How Criminal Sanity Changes the Joker and Harley Quinn Relationship
DC's Joker/Harley: Criminal Sanity is more than just a realistic take on the Joker and Harley Quinn relationship.
The first thing that leaps out in a conversation with Kami Garcia, author of the wildly successful YA Teen Titans graphic novels, and the extremely not middle grade Joker/Harley: Criminal Sanity, is how much fun she’s having. “Before I took on the Joker project…I was really considering doing a serial killer prose novel,” she tells us in an interview. “And then I kind of thought to myself, well it will be way more fun to do it with Joker because he’s the ultimate serial killer. [Now] sometimes I’ll send my agent colored pages that I like and look gorgeous, but I always have to remember to say ‘do not view while having lunch’ and stuff.”
But knowing that she’s one of the organizers of Creators 4 Comics, the social media auctions of comics memorabilia, original art pages, and experiences to benefit the BINC Foundation, makes that less surprising. You don’t suddenly throw together a fundraiser that raises nearly $500,000 for comic shops in need without understanding the joy that the medium has brought her on a fundamental level. “Obviously the stores are like the lifeblood for all of us,” she tells us. “For a lot of people who discover comics when they’re younger, comic shops and indie bookstores are the place where you go and you finally feel like you belong. You find your tribe, and just the idea that anything could happen to them is just terrifying to me. They cannot disappear.”
That passion and love for the medium appears to be the reason for Criminal Sanity’s storytelling success. Normally when a comics creator pitches a book as “It’s like the comic, only if it happened in the real world!” the end product is the same as it was before, but with extra gore. Not so with Joker/Harley: Criminal Sanity. That starts by working with Dr. Edward Kurz, a forensic psychiatrist working with Garcia to build a more realistic take on the Joker and Harley Quinn. He works in real Arkham,” she jokes before clarifying “in Florida and [consults] all over the country.
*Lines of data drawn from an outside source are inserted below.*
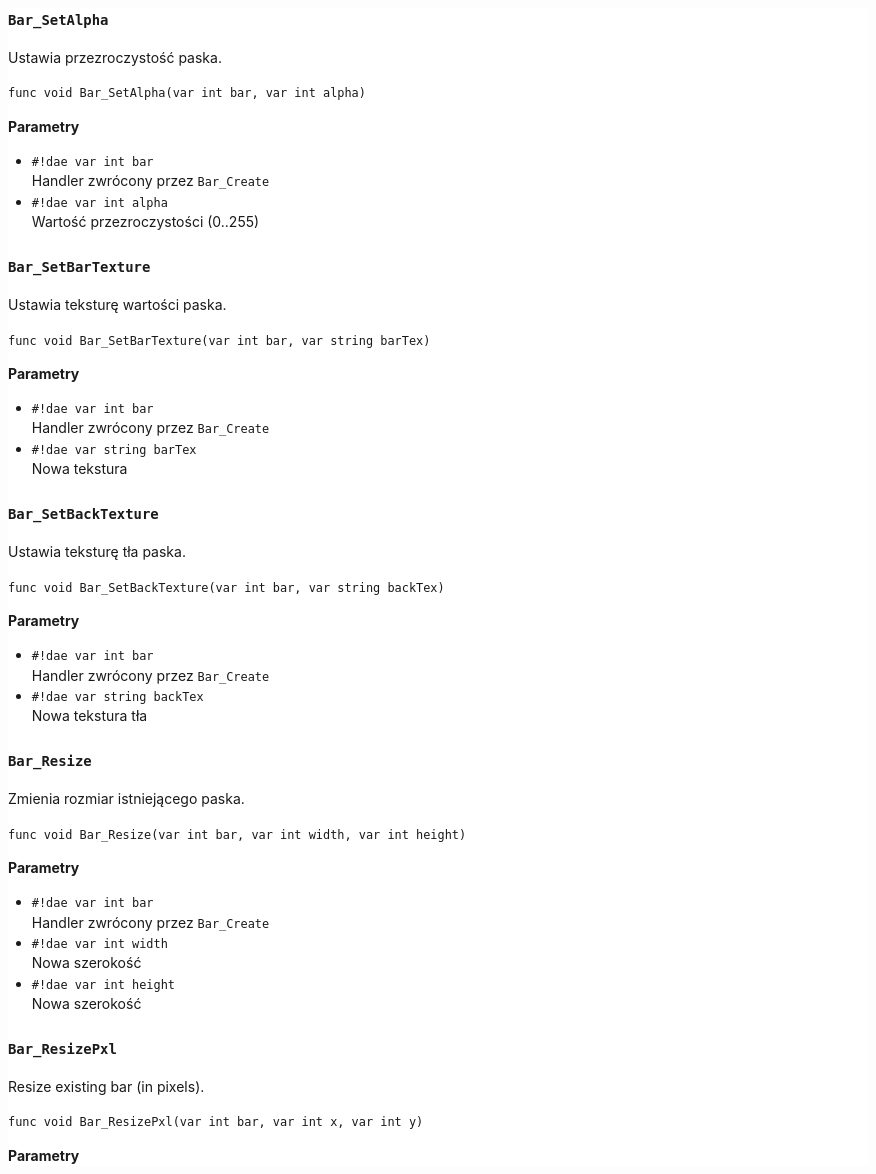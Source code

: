 ### `Bar_SetAlpha`
Ustawia przezroczystość paska.
```dae
func void Bar_SetAlpha(var int bar, var int alpha)
```
**Parametry**

- `#!dae var int bar`  
    Handler zwrócony przez `Bar_Create`
- `#!dae var int alpha`  
    Wartość przezroczystości (0..255) 

### `Bar_SetBarTexture`
Ustawia teksturę wartości paska.
```dae
func void Bar_SetBarTexture(var int bar, var string barTex)
```
**Parametry**

- `#!dae var int bar`  
    Handler zwrócony przez `Bar_Create`
- `#!dae var string barTex`  
    Nowa tekstura

### `Bar_SetBackTexture`
Ustawia teksturę tła paska.
```dae
func void Bar_SetBackTexture(var int bar, var string backTex)
```
**Parametry**

- `#!dae var int bar`  
    Handler zwrócony przez `Bar_Create`
- `#!dae var string backTex`  
    Nowa tekstura tła

### `Bar_Resize`
Zmienia rozmiar istniejącego paska.
```dae
func void Bar_Resize(var int bar, var int width, var int height)
```
**Parametry**

- `#!dae var int bar`  
    Handler zwrócony przez `Bar_Create`
- `#!dae var int width`  
    Nowa szerokość
- `#!dae var int height`  
    Nowa szerokość

### `Bar_ResizePxl`
Resize existing bar (in pixels).
```dae
func void Bar_ResizePxl(var int bar, var int x, var int y)
```
**Parametry**
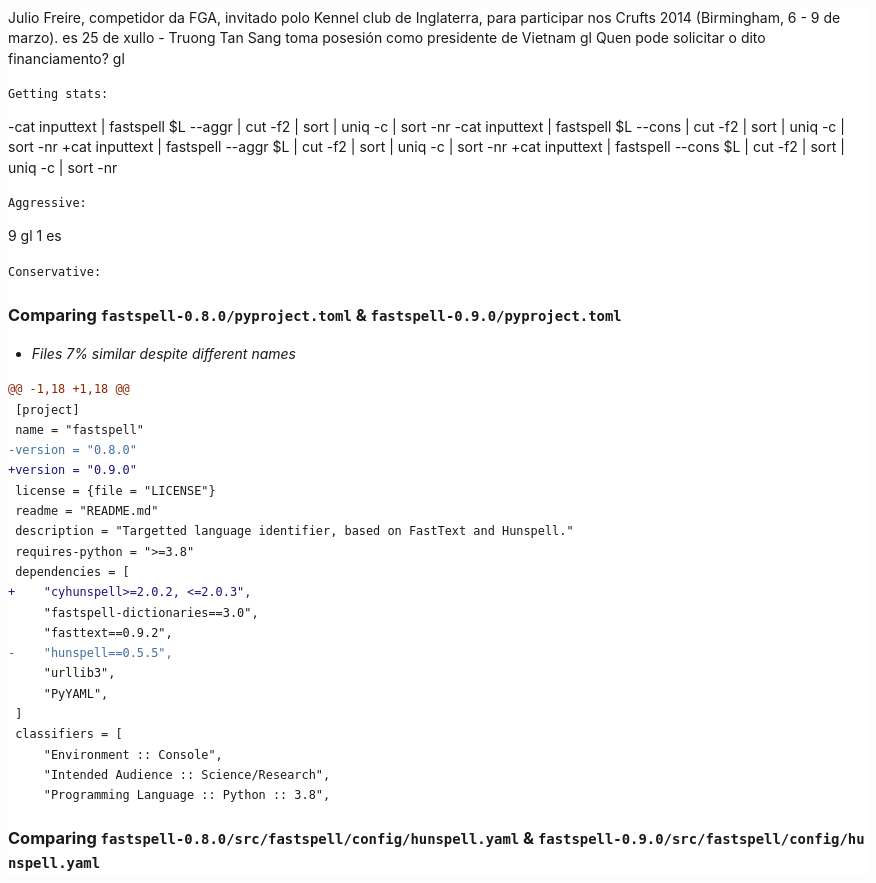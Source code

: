  Julio Freire, competidor da FGA, invitado polo Kennel club de Inglaterra, para participar nos Crufts 2014 (Birmingham, 6 - 9 de marzo). es
 25 de xullo - Truong Tan Sang toma posesión como presidente de Vietnam  gl
 Quen pode solicitar o dito financiamento?       gl
 ```
 Getting stats:
 ```
-cat inputtext | fastspell $L --aggr | cut -f2 | sort | uniq -c | sort -nr
-cat inputtext | fastspell $L --cons | cut -f2 | sort | uniq -c | sort -nr
+cat inputtext | fastspell --aggr $L | cut -f2 | sort | uniq -c | sort -nr
+cat inputtext | fastspell --cons $L | cut -f2 | sort | uniq -c | sort -nr
 ```
 Aggressive:
 ```
 9 gl
 1 es
 ```
 Conservative:
```

### Comparing `fastspell-0.8.0/pyproject.toml` & `fastspell-0.9.0/pyproject.toml`

 * *Files 7% similar despite different names*

```diff
@@ -1,18 +1,18 @@
 [project]
 name = "fastspell"
-version = "0.8.0"
+version = "0.9.0"
 license = {file = "LICENSE"}
 readme = "README.md"
 description = "Targetted language identifier, based on FastText and Hunspell."
 requires-python = ">=3.8"
 dependencies = [
+    "cyhunspell>=2.0.2, <=2.0.3",
     "fastspell-dictionaries==3.0",
     "fasttext==0.9.2",
-    "hunspell==0.5.5",
     "urllib3",
     "PyYAML",
 ]
 classifiers = [
     "Environment :: Console",
     "Intended Audience :: Science/Research",
     "Programming Language :: Python :: 3.8",
```

### Comparing `fastspell-0.8.0/src/fastspell/config/hunspell.yaml` & `fastspell-0.9.0/src/fastspell/config/hunspell.yaml`

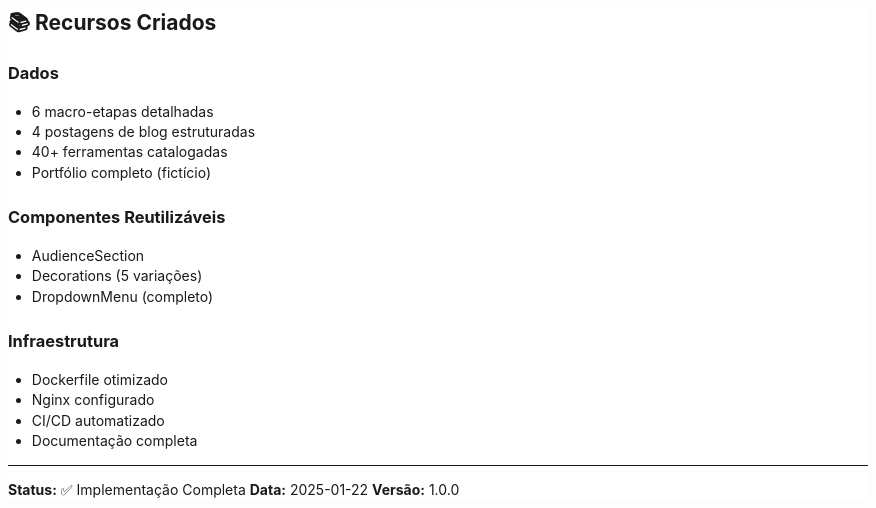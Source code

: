 ## 📚 Recursos Criados

### Dados
- 6 macro-etapas detalhadas
- 4 postagens de blog estruturadas
- 40+ ferramentas catalogadas
- Portfólio completo (fictício)

### Componentes Reutilizáveis
- AudienceSection
- Decorations (5 variações)
- DropdownMenu (completo)

### Infraestrutura
- Dockerfile otimizado
- Nginx configurado
- CI/CD automatizado
- Documentação completa

---

**Status:** ✅ Implementação Completa
**Data:** 2025-01-22
**Versão:** 1.0.0



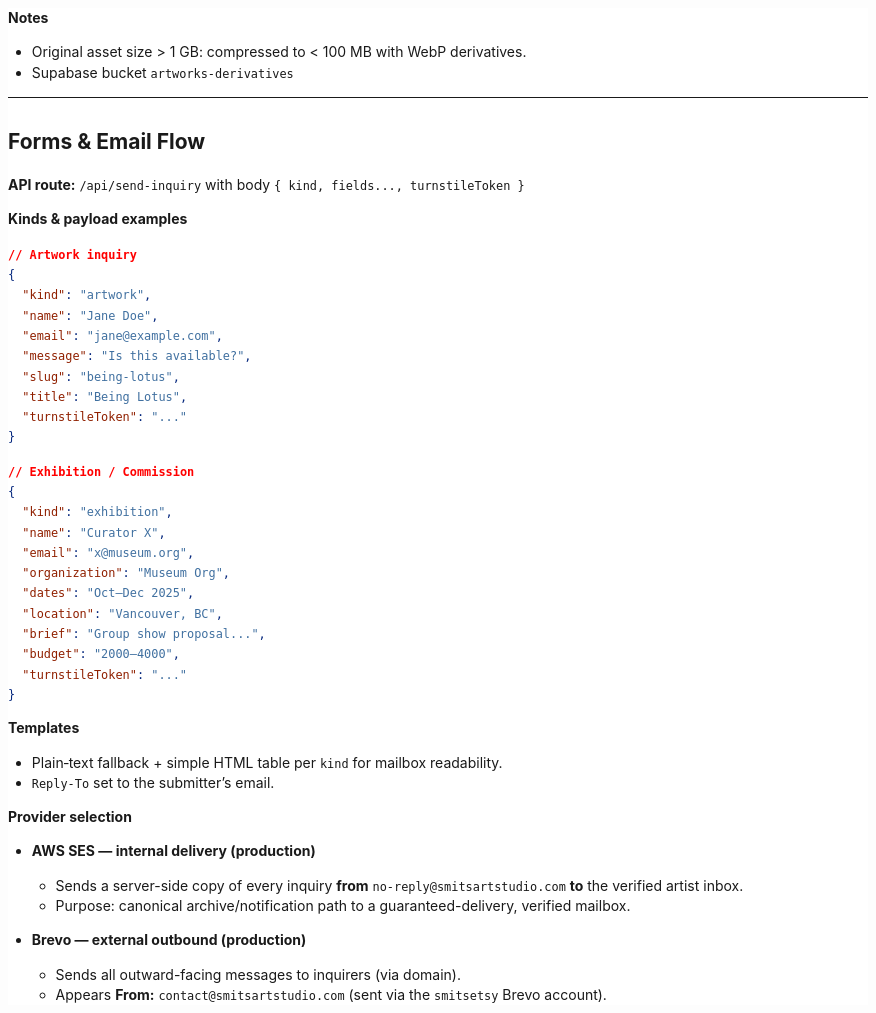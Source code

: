 **Notes**

* Original asset size > 1 GB: compressed to < 100 MB with WebP derivatives.
* Supabase bucket `artworks-derivatives`

---

## Forms & Email Flow

**API route:** `/api/send-inquiry` with body `{ kind, fields..., turnstileToken }`

**Kinds & payload examples**

```json
// Artwork inquiry
{
  "kind": "artwork",
  "name": "Jane Doe",
  "email": "jane@example.com",
  "message": "Is this available?",
  "slug": "being-lotus",
  "title": "Being Lotus",
  "turnstileToken": "..."
}
```

```json
// Exhibition / Commission
{
  "kind": "exhibition",
  "name": "Curator X",
  "email": "x@museum.org",
  "organization": "Museum Org",
  "dates": "Oct–Dec 2025",
  "location": "Vancouver, BC",
  "brief": "Group show proposal...",
  "budget": "2000–4000",
  "turnstileToken": "..."
}
```

**Templates**

* Plain‑text fallback + simple HTML table per `kind` for mailbox readability.
* `Reply-To` set to the submitter’s email.

**Provider selection**

- **AWS SES — internal delivery (production)**
  - Sends a server-side copy of every inquiry **from** `no-reply@smitsartstudio.com` **to** the verified artist inbox.
  - Purpose: canonical archive/notification path to a guaranteed-delivery, verified mailbox.

- **Brevo — external outbound (production)**
  - Sends all outward-facing messages to inquirers (via domain).
  - Appears **From:** `contact@smitsartstudio.com` (sent via the `smitsetsy` Brevo account).
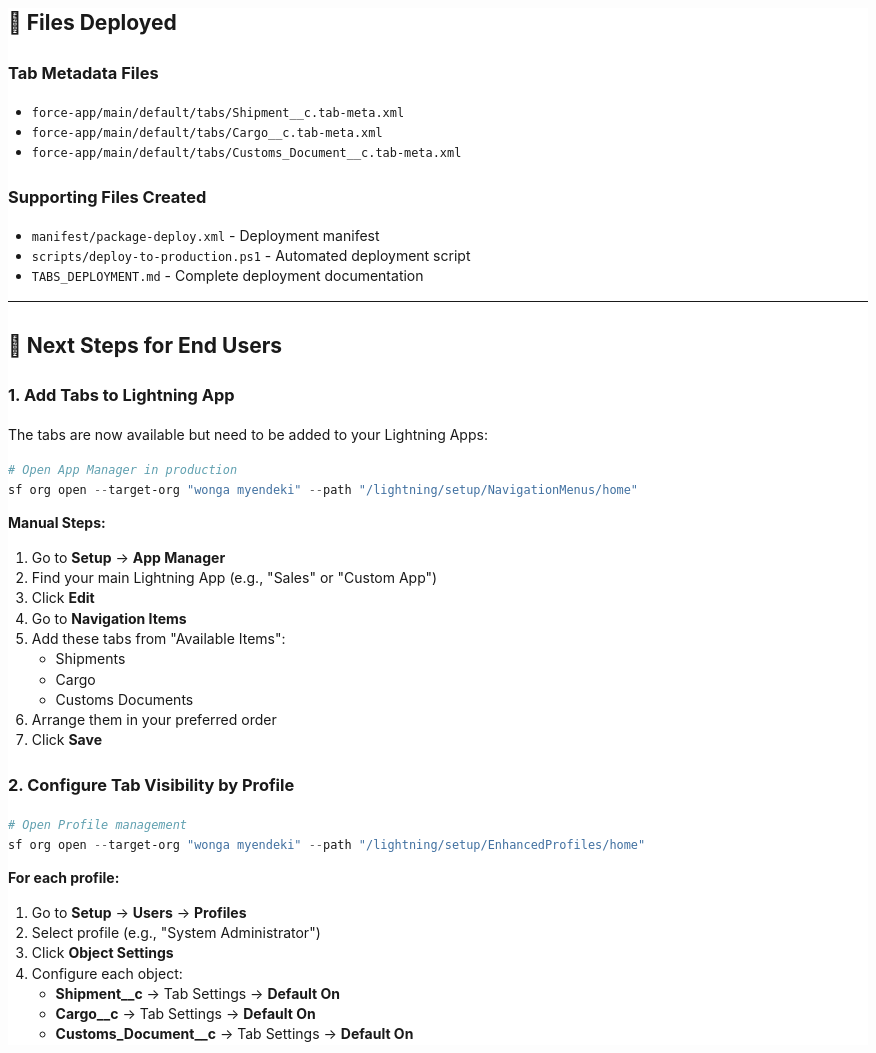 
## 📁 Files Deployed

### Tab Metadata Files
- `force-app/main/default/tabs/Shipment__c.tab-meta.xml`
- `force-app/main/default/tabs/Cargo__c.tab-meta.xml`
- `force-app/main/default/tabs/Customs_Document__c.tab-meta.xml`

### Supporting Files Created
- `manifest/package-deploy.xml` - Deployment manifest
- `scripts/deploy-to-production.ps1` - Automated deployment script
- `TABS_DEPLOYMENT.md` - Complete deployment documentation

---

## 🔧 Next Steps for End Users

### 1. Add Tabs to Lightning App
The tabs are now available but need to be added to your Lightning Apps:

```powershell
# Open App Manager in production
sf org open --target-org "wonga myendeki" --path "/lightning/setup/NavigationMenus/home"
```

**Manual Steps:**
1. Go to **Setup** → **App Manager**
2. Find your main Lightning App (e.g., "Sales" or "Custom App")
3. Click **Edit**
4. Go to **Navigation Items**
5. Add these tabs from "Available Items":
   - Shipments
   - Cargo
   - Customs Documents
6. Arrange them in your preferred order
7. Click **Save**

### 2. Configure Tab Visibility by Profile

```powershell
# Open Profile management
sf org open --target-org "wonga myendeki" --path "/lightning/setup/EnhancedProfiles/home"
```

**For each profile:**
1. Go to **Setup** → **Users** → **Profiles**
2. Select profile (e.g., "System Administrator")
3. Click **Object Settings**
4. Configure each object:
   - **Shipment__c** → Tab Settings → **Default On**
   - **Cargo__c** → Tab Settings → **Default On**
   - **Customs_Document__c** → Tab Settings → **Default On**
So I wanted to take [Harley] and have somebody with that skill set that she’s actually trained for, and see where that would take her.” That depth of thoughtfulness and attention to process helps move the admittedly much more realistically violent comic from something shocking to a fascinating character study.
Criminal Sanity book flips the traditional Joker/Harley relationship around a bit. Kurz and Garcia built a real criminal profile for Joker, then set up Harley as a realistic criminal psychiatric professional – consulting with police, rather than parking herself in Gotham’s haunted asylum, and now chasing master serial killer Joker with Gotham PD. The book jumps back and forth between chasing Joker and Harley’s past, where we see the abuse she suffered not at the hands of her psychotic romantic partner, but her mom.
Despite these changes, at her core, Harley is still the same that we’ve always known. “She is a survivor, and she is someone who can reinvent herself. Having the violence and the manipulation [by her mother] in her past was really important,” Garcia says. That is what carries Harley through all the different interpretations, from the zany Looney Tunes character of her regular ongoing comic, the self-aware industry commentator in the cartoon, or the burgeoning feminist icon of the movies. “She’s just like a snake shedding her skin,” Garcia says. “She can put on new makeup, new clothes and just reinvent herself constantly. I think a lot of [people], especially women, who are survivors…really identify with her.”
Artists Jason Badower, Mike Mayhew, and Mico Suayan are all solid fits for the tone of the book. Suayan handles the present day in the book, grisly crime scenes and all. “I was looking at Mico for knowing that he could draw this kind of dark, gritty stuff and then, now that he and I are friends, I actually found out he’s a horror fan,” Garcia says. “He loves Hannibal and Mindhunter and a lot of the things I love so I knew that he would be the perfect fit for that,” Garcia says. Badower and Mayhew draw Harley’s past in flashback, and their shared talent for photorealism make her childhood scenes more vivid. Adding Badower to the book came with an extra bonus: colorist Annette Kwok. Mayhew colors his own work, but Kwok joined the team to color Badower’s pages, and Garcia says she’s amazing. “She’s literally painting them and it’s so gorgeous.”
But the real joy of Criminal Sanity for Garcia is the chase. “I love having these moments where you see [Harley] as more predatory. You watch her really hunting [Joker] and understanding how his mind works,” she says. “…four is my favorite issue so far. I’ve really been waiting for four to come out because it has so many plot points, and it’s really the point where things start to very quickly, just the momentum is really building.”